- [How to complete this task] Up to and including the line with "3. Make your customizations", restate the material below word for word, beginning with its first line.

- [Available records]
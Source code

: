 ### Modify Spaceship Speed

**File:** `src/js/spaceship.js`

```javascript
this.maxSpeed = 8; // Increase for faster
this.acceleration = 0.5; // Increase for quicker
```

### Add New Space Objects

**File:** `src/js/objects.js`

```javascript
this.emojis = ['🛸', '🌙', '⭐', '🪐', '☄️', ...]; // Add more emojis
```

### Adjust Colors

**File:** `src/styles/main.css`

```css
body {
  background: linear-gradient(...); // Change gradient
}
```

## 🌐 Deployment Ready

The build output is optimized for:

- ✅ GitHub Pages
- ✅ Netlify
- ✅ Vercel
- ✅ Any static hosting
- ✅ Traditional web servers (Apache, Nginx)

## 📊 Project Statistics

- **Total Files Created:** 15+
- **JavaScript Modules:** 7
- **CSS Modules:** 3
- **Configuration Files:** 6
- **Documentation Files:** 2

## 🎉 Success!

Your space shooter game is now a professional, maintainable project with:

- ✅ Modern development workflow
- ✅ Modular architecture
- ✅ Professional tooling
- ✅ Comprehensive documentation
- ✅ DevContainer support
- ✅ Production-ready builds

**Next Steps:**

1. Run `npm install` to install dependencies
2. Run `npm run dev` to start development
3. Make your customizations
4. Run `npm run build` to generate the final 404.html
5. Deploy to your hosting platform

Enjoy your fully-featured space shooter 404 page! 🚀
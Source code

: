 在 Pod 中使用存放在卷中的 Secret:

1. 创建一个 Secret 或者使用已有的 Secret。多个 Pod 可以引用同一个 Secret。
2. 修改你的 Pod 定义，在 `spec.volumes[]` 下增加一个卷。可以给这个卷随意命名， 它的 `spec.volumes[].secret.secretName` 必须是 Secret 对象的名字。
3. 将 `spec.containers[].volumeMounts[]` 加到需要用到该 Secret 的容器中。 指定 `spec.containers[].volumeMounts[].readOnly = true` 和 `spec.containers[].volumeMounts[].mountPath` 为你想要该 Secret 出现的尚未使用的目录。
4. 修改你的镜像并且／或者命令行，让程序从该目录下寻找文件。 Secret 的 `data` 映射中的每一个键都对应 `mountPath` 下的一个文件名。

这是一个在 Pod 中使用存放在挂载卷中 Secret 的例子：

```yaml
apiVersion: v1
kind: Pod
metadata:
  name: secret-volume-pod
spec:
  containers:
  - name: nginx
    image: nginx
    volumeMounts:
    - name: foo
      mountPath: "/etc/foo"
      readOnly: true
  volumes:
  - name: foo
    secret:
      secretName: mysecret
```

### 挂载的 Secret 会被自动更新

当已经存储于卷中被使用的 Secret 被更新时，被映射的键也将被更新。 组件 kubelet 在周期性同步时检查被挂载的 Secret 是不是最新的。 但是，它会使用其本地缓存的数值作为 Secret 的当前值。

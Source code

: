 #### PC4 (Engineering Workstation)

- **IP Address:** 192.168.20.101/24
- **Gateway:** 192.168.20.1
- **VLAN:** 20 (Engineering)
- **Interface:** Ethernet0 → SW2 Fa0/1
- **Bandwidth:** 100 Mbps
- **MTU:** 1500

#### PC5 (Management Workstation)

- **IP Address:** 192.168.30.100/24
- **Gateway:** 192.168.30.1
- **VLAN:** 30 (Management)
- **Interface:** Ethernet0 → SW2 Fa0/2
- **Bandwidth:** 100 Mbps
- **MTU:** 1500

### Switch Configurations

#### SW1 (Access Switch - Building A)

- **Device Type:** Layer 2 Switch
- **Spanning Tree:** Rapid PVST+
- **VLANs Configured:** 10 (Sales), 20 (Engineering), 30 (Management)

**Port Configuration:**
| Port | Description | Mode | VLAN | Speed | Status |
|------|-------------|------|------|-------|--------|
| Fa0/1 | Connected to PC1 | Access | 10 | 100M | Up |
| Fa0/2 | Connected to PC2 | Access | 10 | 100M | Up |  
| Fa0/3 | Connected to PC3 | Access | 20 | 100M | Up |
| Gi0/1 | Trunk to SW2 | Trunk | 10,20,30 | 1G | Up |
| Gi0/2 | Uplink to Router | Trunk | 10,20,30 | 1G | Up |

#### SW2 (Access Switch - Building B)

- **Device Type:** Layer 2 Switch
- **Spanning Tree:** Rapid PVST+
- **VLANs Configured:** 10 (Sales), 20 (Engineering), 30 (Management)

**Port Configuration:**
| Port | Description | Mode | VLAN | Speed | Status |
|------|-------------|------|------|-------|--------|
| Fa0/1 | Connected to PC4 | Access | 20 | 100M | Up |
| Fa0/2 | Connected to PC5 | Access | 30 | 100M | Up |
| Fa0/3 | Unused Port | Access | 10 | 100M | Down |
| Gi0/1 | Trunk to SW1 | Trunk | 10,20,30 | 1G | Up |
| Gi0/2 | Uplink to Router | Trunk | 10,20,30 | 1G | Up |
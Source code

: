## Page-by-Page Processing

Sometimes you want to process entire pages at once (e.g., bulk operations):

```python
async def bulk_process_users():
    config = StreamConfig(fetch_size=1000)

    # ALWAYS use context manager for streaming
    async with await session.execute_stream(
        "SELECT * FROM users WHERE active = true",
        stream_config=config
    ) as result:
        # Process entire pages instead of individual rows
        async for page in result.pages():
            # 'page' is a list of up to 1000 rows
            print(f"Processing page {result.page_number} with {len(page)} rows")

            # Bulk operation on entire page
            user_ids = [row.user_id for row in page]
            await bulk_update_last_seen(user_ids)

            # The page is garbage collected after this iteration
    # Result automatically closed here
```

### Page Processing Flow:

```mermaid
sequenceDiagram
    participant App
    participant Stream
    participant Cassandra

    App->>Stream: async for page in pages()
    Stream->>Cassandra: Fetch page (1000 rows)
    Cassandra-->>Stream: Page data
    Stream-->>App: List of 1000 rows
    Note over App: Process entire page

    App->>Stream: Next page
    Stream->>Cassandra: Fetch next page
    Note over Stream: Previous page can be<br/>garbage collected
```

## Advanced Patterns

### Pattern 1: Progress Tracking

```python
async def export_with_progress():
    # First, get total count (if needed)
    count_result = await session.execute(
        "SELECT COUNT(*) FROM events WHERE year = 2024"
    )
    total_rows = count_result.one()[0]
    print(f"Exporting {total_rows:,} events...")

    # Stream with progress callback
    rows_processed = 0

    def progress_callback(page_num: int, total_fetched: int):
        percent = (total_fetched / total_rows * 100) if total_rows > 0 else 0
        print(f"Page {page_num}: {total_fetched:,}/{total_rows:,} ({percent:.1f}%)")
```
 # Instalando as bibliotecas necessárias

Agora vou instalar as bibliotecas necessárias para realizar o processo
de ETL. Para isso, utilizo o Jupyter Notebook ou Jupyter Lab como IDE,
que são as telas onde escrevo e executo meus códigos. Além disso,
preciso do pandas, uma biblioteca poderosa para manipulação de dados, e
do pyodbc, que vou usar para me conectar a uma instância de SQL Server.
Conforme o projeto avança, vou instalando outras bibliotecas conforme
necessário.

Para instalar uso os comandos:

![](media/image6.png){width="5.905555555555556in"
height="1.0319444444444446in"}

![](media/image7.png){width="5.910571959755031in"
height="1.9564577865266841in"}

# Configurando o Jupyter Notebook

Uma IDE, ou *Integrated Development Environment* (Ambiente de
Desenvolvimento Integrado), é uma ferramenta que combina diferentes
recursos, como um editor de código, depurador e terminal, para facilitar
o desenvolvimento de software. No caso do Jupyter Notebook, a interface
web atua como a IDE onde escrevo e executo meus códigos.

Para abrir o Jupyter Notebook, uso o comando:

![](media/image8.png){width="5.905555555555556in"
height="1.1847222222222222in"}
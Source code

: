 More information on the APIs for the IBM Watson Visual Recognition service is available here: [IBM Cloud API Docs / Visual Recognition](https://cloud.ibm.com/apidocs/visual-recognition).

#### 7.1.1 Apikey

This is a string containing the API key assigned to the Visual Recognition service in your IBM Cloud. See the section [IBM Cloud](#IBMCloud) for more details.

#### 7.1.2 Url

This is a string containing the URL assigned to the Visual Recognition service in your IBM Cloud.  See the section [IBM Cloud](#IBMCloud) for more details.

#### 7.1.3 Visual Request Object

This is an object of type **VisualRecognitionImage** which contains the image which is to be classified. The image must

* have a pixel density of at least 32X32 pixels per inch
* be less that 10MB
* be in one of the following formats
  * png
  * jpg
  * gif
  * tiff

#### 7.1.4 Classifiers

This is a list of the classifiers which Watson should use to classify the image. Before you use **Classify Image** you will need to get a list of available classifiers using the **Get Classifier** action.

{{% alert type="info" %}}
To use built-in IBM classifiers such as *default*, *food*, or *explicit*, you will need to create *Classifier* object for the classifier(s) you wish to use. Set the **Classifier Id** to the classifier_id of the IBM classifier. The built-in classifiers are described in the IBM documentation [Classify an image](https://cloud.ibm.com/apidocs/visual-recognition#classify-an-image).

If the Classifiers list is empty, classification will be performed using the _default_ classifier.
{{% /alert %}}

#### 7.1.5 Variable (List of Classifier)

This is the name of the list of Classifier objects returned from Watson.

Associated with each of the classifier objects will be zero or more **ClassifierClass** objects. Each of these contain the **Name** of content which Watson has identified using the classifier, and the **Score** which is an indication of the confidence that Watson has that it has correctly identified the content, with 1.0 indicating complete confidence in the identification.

- [The answer]
Source code

: ### Modify Spaceship Speed

**File:** `src/js/spaceship.js`

```javascript
this.maxSpeed = 8; // Increase for faster
this.acceleration = 0.5; // Increase for quicker
```

### Add New Space Objects

**File:** `src/js/objects.js`

```javascript
this.emojis = ['🛸', '🌙', '⭐', '🪐', '☄️', ...]; // Add more emojis
```

### Adjust Colors

**File:** `src/styles/main.css`

```css
body {
  background: linear-gradient(...); // Change gradient
}
```

## 🌐 Deployment Ready

The build output is optimized for:

- ✅ GitHub Pages
- ✅ Netlify
- ✅ Vercel
- ✅ Any static hosting
- ✅ Traditional web servers (Apache, Nginx)

## 📊 Project Statistics

- **Total Files Created:** 15+
- **JavaScript Modules:** 7
- **CSS Modules:** 3
- **Configuration Files:** 6
- **Documentation Files:** 2

## 🎉 Success!

Your space shooter game is now a professional, maintainable project with:

- ✅ Modern development workflow
- ✅ Modular architecture
- ✅ Professional tooling
- ✅ Comprehensive documentation
- ✅ DevContainer support
- ✅ Production-ready builds

**Next Steps:**

1. Run `npm install` to install dependencies
2. Run `npm run dev` to start development
3. Make your customizations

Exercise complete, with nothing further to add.